As a parent, you can often feel powerless during a teething phase. After all, a teething baby can be difficult to console. So what can you do to help?
We’ve outlined some helpful tips and tricks to support you and your child through their teething phase. Everything from what symptoms to expect, how long the teething phase should last and, most importantly, what you can do to help. So without further ado, here’s everything you need to know about teething:
What to expect
Typically, teething begins around the 6-12 month mark. But don’t worry too much if your child starts teething slightly sooner or later – most children can still expect to have their first set of milk teeth by 3 years old.
Now, depending on whether it’s just one tooth or a group of teeth erupting, the symptoms and duration of each teething phase can differ quite dramatically. One month your child could experience no symptoms at all – the next, they could be uncomfortable for weeks.
So, how can you best support your baby through each teething phase? Firstly we recommend getting familiar with the most common symptoms of teething. Teething symptoms include:
- Swollen gums – check if your child’s gums are red and sore to the touch
- Flushed cheek(s) – if only one cheek is flushed, they could be teething on that side of their mouth
- Constant chewing – notice if they’re chewing and gnawing on things more than usual
- Drooling – excessive dribbling can indicate that your baby is teething
- Rashes – raised (or flat) red patches that appear on their face
- Mild temperature – reaching up to 38C
- Grabbing their face/ears – pay attention if your child uncharacteristically starts grabbing the face or ears
Tips for your teething baby
Now that you know what to expect (and what to look out for), we can start exploring practical ways to support your teething baby! Here are five tried and tested ways to help your child through their teething phase:
Teething is uncomfortable (if you’re lucky enough to have your wisdom teeth, you’ll understand), so be sympathetic with your child and offer them additional care and attention.
Activities like playing games and reading can distract them from any uncomfortable sensations, whilst gentle rocking and cuddling them can help to soothe them.
Always carry a cloth
Perhaps not the tip you expected, but a useful one nonetheless! If, during their teething phase, your child is drooling more than usual, having a cloth on hand can help prevent further discomfort from teething rash or chapped skin.
Try teething rings
Teething rings are a lifesaver for any teething baby. Both durable and safe to chew on, teething rings help to relieve the pressure in your child’s gums. Just place them in the fridge beforehand to reduce inflammation.

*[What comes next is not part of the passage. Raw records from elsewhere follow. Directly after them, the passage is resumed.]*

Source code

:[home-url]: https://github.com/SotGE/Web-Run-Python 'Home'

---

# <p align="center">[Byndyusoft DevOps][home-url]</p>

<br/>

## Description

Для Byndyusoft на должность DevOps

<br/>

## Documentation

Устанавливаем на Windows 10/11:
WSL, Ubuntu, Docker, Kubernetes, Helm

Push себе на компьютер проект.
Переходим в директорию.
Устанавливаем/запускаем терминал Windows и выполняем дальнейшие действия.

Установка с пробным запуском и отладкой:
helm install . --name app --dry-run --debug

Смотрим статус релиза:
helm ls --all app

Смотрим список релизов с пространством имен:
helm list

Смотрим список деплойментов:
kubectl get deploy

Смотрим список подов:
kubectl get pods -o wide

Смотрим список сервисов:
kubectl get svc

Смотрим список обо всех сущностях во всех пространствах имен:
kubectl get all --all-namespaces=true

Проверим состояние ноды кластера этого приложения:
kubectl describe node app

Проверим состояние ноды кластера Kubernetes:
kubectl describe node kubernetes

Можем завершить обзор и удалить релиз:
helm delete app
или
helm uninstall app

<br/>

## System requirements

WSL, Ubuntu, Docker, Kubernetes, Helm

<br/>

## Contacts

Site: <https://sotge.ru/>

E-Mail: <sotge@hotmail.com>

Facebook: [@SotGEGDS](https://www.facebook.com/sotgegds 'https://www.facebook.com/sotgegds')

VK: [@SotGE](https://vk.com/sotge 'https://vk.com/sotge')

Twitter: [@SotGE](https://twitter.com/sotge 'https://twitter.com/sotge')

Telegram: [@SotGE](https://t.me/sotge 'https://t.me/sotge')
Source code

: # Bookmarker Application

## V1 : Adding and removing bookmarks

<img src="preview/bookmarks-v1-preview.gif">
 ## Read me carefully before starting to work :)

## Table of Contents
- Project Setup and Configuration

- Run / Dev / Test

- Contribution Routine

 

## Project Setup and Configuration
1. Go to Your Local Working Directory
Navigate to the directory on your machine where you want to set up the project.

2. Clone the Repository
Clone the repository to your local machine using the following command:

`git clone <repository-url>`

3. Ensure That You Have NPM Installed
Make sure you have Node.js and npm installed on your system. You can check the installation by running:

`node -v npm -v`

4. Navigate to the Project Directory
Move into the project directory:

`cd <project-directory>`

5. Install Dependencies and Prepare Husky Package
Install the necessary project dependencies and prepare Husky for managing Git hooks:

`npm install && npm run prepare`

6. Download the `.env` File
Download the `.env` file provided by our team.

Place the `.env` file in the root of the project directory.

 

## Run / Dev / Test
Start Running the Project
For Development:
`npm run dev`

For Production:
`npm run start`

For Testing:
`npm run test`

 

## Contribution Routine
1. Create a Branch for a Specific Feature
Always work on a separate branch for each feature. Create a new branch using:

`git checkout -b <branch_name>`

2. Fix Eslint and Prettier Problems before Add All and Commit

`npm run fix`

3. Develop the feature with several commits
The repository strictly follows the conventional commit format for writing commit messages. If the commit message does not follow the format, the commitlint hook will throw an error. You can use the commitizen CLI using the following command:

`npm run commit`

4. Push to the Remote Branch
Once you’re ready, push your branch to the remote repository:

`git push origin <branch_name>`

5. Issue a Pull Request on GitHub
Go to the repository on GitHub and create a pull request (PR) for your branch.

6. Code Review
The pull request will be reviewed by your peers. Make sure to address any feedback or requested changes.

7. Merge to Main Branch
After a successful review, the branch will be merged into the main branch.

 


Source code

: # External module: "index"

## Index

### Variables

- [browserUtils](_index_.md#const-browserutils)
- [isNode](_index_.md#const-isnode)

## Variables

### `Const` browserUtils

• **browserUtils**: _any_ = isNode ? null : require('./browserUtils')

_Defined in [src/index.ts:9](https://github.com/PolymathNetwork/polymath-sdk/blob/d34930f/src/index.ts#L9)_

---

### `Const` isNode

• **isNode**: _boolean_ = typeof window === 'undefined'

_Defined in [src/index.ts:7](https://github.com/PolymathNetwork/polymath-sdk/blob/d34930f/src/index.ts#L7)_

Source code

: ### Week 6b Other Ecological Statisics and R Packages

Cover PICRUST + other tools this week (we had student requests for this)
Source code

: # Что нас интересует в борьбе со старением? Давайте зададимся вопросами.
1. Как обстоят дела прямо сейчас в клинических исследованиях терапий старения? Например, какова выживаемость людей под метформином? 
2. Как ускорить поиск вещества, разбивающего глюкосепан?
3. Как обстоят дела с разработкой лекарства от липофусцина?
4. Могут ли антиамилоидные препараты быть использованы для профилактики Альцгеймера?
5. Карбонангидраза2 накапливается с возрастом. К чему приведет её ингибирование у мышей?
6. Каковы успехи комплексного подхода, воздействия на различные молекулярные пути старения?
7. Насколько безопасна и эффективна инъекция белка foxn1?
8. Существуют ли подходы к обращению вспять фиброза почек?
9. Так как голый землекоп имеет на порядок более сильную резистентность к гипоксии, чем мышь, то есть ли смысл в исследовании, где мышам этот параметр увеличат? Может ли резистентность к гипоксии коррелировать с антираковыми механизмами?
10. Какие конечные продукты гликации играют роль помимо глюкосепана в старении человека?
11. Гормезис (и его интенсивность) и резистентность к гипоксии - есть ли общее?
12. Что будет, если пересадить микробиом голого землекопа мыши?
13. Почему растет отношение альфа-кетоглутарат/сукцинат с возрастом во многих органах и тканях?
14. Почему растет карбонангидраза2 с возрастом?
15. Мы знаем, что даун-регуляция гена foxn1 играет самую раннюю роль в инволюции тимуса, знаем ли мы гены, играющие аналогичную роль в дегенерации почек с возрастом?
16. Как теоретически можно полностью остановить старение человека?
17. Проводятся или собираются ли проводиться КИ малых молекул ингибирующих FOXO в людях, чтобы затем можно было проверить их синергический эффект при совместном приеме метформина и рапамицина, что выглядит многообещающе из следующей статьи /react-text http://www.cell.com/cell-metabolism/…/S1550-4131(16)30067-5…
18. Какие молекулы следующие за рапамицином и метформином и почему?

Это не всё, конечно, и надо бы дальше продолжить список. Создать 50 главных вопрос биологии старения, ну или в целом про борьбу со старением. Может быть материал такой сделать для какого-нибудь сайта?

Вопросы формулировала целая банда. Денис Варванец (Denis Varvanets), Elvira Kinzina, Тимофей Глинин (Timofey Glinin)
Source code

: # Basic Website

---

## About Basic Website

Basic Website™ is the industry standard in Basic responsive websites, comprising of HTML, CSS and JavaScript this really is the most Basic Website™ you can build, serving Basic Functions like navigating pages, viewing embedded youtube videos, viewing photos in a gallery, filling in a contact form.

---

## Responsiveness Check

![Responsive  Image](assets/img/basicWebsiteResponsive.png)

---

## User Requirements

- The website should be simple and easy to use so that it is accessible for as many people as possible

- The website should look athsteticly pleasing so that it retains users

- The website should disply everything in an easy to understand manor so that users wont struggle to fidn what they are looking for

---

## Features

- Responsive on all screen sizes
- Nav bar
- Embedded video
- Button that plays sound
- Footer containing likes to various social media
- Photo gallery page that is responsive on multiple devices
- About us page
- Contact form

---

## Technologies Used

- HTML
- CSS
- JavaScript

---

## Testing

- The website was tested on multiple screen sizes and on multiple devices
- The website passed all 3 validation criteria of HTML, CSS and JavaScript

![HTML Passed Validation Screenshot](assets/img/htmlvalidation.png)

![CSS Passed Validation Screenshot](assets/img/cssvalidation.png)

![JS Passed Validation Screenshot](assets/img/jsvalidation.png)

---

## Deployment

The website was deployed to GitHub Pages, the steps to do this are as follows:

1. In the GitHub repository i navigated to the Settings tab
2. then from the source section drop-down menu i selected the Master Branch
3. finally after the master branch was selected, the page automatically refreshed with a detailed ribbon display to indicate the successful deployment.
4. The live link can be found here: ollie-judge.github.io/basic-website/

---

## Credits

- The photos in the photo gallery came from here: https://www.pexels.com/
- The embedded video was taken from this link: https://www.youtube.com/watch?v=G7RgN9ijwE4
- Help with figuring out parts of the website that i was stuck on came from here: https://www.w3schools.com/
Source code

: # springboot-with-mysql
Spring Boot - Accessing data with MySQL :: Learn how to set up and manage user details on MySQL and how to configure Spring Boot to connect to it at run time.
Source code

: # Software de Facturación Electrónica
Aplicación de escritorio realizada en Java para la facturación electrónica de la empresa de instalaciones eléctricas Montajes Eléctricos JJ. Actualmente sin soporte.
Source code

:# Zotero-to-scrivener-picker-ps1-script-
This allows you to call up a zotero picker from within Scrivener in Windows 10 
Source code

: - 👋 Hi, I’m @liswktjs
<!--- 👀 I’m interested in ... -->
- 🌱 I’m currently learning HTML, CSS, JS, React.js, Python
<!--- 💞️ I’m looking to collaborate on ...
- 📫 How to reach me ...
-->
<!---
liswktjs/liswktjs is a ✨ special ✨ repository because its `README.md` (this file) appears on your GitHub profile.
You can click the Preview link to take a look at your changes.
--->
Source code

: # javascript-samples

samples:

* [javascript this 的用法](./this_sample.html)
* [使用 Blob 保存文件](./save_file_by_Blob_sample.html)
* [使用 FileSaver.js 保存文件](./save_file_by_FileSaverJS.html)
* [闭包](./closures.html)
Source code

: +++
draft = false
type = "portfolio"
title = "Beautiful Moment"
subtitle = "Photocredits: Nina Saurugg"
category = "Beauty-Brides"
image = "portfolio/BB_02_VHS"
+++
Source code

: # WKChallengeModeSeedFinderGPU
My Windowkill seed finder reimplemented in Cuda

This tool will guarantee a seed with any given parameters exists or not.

(Note: never place teething rings in the freezer – if they freeze, they could end up damaging your baby’s gums.)
Gently massage their gums
If your teething rings have gone awry, you can always use a clean finger to massage your baby’s gums. Not only can you relieve some of their discomfort, but you can also feel where their teeth are coming through and how they’re progressing.
Use pain relief
Sometimes distractions just aren’t enough. If your baby is in pain and nothing else seems to be working, you can use pain relief to alleviate some of their more severe symptoms.
Pain relief like paracetamol and ibuprofen are safe for children 3 months or older and are proven to be far more effective than teething gels. However, if you’re unsure, ask for advice from a pharmacist or GP.
Teething is temporary
If your child is experiencing teething symptoms, we hope that these tips and tricks can help them along their teething journey. Although we cannot speed up the process, we can do our best to make it more comfortable for you both.